> **Material for this exercise**
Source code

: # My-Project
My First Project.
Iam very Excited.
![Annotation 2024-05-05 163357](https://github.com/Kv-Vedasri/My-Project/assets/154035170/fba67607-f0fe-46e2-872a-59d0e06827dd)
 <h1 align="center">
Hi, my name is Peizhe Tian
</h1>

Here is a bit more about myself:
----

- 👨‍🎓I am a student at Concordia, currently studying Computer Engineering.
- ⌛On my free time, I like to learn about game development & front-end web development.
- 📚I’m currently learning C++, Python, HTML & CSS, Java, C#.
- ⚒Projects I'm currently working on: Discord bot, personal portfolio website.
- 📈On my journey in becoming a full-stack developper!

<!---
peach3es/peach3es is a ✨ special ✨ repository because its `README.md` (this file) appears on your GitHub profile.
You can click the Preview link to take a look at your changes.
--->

==

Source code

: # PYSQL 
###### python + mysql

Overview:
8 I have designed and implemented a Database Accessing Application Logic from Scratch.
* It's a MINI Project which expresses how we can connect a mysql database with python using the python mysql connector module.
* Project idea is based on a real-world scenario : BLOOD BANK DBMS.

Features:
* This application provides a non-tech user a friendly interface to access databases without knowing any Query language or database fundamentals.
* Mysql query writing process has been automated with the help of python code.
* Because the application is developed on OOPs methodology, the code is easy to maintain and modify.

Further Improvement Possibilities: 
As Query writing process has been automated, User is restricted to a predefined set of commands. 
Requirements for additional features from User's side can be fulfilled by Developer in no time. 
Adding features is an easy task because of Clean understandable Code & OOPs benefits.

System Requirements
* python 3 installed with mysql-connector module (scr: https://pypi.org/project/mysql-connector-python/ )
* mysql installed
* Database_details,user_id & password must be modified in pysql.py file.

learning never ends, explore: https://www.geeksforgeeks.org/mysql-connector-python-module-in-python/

> **Prompt**
Where a line of the records holds the word "process", copy that line.

> **Task answer**
* Mysql query writing process has been automated with the help of python code.
As Query writing process has been automated, User is restricted to a predefined set of commands. 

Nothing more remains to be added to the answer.